To prove the inner-cutting mechanism, we measured the graphene/Au/Cys-PP-Cd2+ FET, the graphene/Au/Cys-PP-Zn2+ FET, and the graphene/Au/Cys-PP-Mg2+ FET upon successive addition of 2 × 10−4 M •OH. Both the liquid gate transfer curves and the back gate transfer curve (Fig. 3b, Supplementary Figs. 12 and 13) gradually shift positively and the current reaches saturation until the •OH concentration increases to ~10−3 M (Fig. 3c). Percentage change in IdsI/I0) increases stepwise at each concentration. Figure 3d shows ΔI/I0 plotted as a function of the •OH concentration from 10−9 to 10−3 M, which can be described by the Hill–Langmuir equation19,53,54:

$$\frac{{{\mathrm{\Delta I}}}}{{I_0}} = \frac{{\left( {\frac{{{\mathrm{\Delta I}}}}{{I_0}}} \right)_{{\mathrm{max}}}C_{{\mathrm{ \bullet OH}}}}}{{K_{\mathrm{D}} + C_{{\mathrm{ \bullet OH}}}}}$$
(1)

where (ΔI/I0)max is the saturated value of the ΔI/I0, C•OH is the •OH concentration, and KD is a constant related to the ability of the •OH to cut the Au-S bonds. The KD value is extracted from the fitted curve to be about 9.95 μM, indicating the relatively high reactivity between •OH and Au-S bonds.

The selective detection of •OH is attributed to its high reactivity among the ROS. The redox potential of •OH is 2.31 V, higher than other ROS such as •O2 (0.94 V), H2O2 (0.32 V), and ROO• (0.77 V)5. The redox potential is defined compared with H2/H+ to represent the affinity of a substance for electrons. Higher potential means larger inclination to obtain electrons and stronger oxidizability, thus the cysteamine is inclined to react with •OH rather than other ROS. This, as well as higher reaction rate constant of •OH with the cysteamine compared with other ROS, gives rise to selective reaction of •OH and cysteamine and endows the FET sensor with fast response and high selectivity (Fig. 2e, f).

### Quasi-quantitative detection

Non-linear response of the current to different concentrations of •OH (Fig. 3c, d) indicates that the graphene/Au/Cys-PP-metal ion FET, similar to other FET sensors19,20,21,22, cannot be directly used in quantitatively monitoring the •OH. However, the high controllability of the surface charge doping by metal ions allows a quasi-quantitative detection. Figure 4 shows the real-time current response to different concentrations of •OH, after exposing the graphene/Au/Cys-PP FET devices to aqueous solutions with 10−4, 10−5, or 10−6 M Cd2+, respectively. 10−4 M •OH is detectable when the device has been exposed to 10−6 M Cd2+ (Fig. 4a), while the detectable concentration decreases to 10−7 M •OH after exposing the device to 10−4 M Cd2+ (Fig. 4c). The increased •OH sensitivity should be attributed to the enhanced surface doping or de-doping effect. It is because that, after exposure in high concentration metal ions, more positively charged metal ions are bonded on the graphene surface. As a result, when a certain concentration of •OH is added, more metal ions are released from the electrolyte/graphene interface and larger current response is expected. Therefore, the sensitivity of the •OH FET can be tuned by the amount of surface-bonded metal ions.

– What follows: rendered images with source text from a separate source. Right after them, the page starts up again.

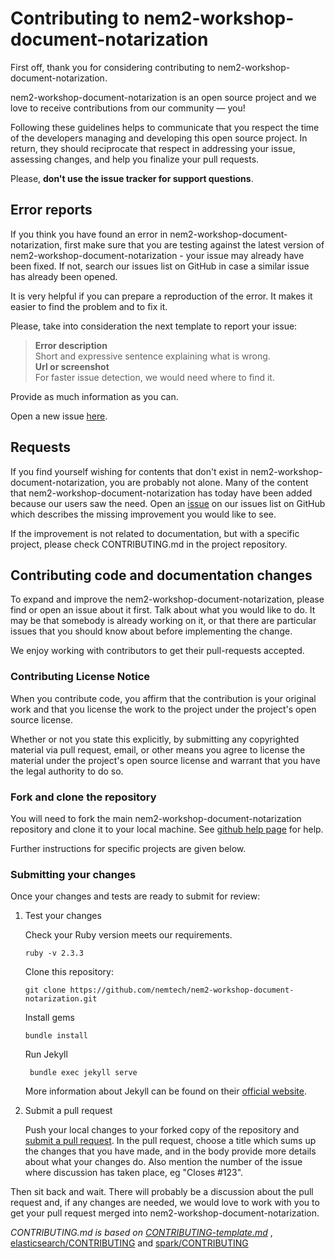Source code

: # Contributing to nem2-workshop-document-notarization

First off, thank you for considering contributing to nem2-workshop-document-notarization. 

nem2-workshop-document-notarization is an open source project and we love to receive contributions from our community — you!

Following these guidelines helps to communicate that you respect the time of
the developers managing and developing this open source project. In return,
they should reciprocate that respect in addressing your issue, assessing changes,
and help you finalize your pull requests.

Please, **don't use the issue tracker for support questions**.

## Error reports

If you think you have found an error in nem2-workshop-document-notarization, first make sure that you
are testing against the latest version of nem2-workshop-document-notarization - your issue may already
have been fixed. If not, search our issues list on GitHub in case a similar
issue has already been opened.

It is very helpful if you can prepare a reproduction of the error. It makes it easier to
find the problem and to fix it.

Please, take into consideration the next template to report your issue:

> **Error description**\
> Short and expressive sentence explaining what is wrong.\
> **Url or screenshot**\
> For faster issue detection, we would need where to find it.

Provide as much information as you can.

Open a new issue [here][github-issues].

## Requests

If you find yourself wishing for contents that don't exist in nem2-workshop-document-notarization,
you are probably not alone. Many of the content that nem2-workshop-document-notarization has today have been added because our users saw the need. Open an [issue][github-issues] on our issues list on GitHub which describes the missing improvement you would like to see.

If the improvement is not related to documentation, but with a specific project, please check CONTRIBUTING.md in the project repository.

## Contributing code and documentation changes

To expand and improve the nem2-workshop-document-notarization, please find or open an issue about it first. Talk about what you would like to do. It may be that somebody is already working on it, or that there are particular issues that you should know about before implementing the change.

We enjoy working with contributors to get their pull-requests accepted.

### Contributing License Notice

When you contribute code, you affirm that the contribution is your original work and that you license the work to the project under the project's open source license.

Whether or not you state this explicitly, by submitting any copyrighted material via pull request, email, or other means you agree to license the material under the project's open source license and warrant that you have the legal authority to do so.

### Fork and clone the repository

You will need to fork the main nem2-workshop-document-notarization repository and clone
it to your local machine. See [github help page](https://help.github.com/articles/fork-a-repo/) for help.

Further instructions for specific projects are given below.

### Submitting your changes

Once your changes and tests are ready to submit for review:

1. Test your changes

    Check your Ruby version meets our requirements.
    
    `ruby -v
     2.3.3`
    
    Clone this repository:
    
    `git clone https://github.com/nemtech/nem2-workshop-document-notarization.git`
    
    Install gems
    
    `bundle install`
    
    Run Jekyll
    
    ` bundle exec jekyll serve`
    
    More information about Jekyll can be found on their [official website](https://jekyllrb.com/).

2. Submit a pull request

    Push your local changes to your forked copy of the repository and [submit a pull request](https://help.github.com/articles/about-pull-requests/). In the pull request, choose a title which sums up the changes that you have made, and in the body provide more details about what your changes do. Also mention the number of the issue where discussion has taken place, eg "Closes #123".

Then sit back and wait. There will probably be a discussion about the pull request and, if any changes are needed, we would love to work with you to get your pull request merged into nem2-workshop-document-notarization.

*CONTRIBUTING.md is based on [CONTRIBUTING-template.md](https://github.com/nayafia/contributing-template/blob/master/CONTRIBUTING-template.md)* , [elasticsearch/CONTRIBUTING](https://github.com/elastic/elasticsearch/blob/master/CONTRIBUTING.md) and [spark/CONTRIBUTING](https://github.com/apache/spark/blob/master/CONTRIBUTING.md)

[pull-request]: https://help.github.com/articles/about-pull-requests/
[github-issues]: https://github.com/nemtech/nem2-workshop-document-notarization/issues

The quasi-quantitative detection is achieved by monitoring the •OH using FET sensors with different sensitivities. For instance, two graphene/Au/Cys-PP FET devices are exposed in 10−5 M (Fig. 4d) and 10−4 M Cd2+ (Fig. 4e), respectively, resulting in FET sensors with different •OH sensitivities. When adding 10−5 M •OH solution onto the devices, the sensors exhibit different real-time responses (Fig. 4f). The current of the device exposed in 10−4 M Cd2+ varies by ~4%. According to the result in Fig. 4c, the •OH concentration should be ≥10−5 M. In the case of the device exposed in 10−5 M Cd2+, the current response is <1%. The •OH concentration should be ≤10−5 M. Therefore, the •OH concentration should be at a level of 10−5 M, and a quasi-quantitative detection is realized with the aid of controllable surface charge doping by metal ions.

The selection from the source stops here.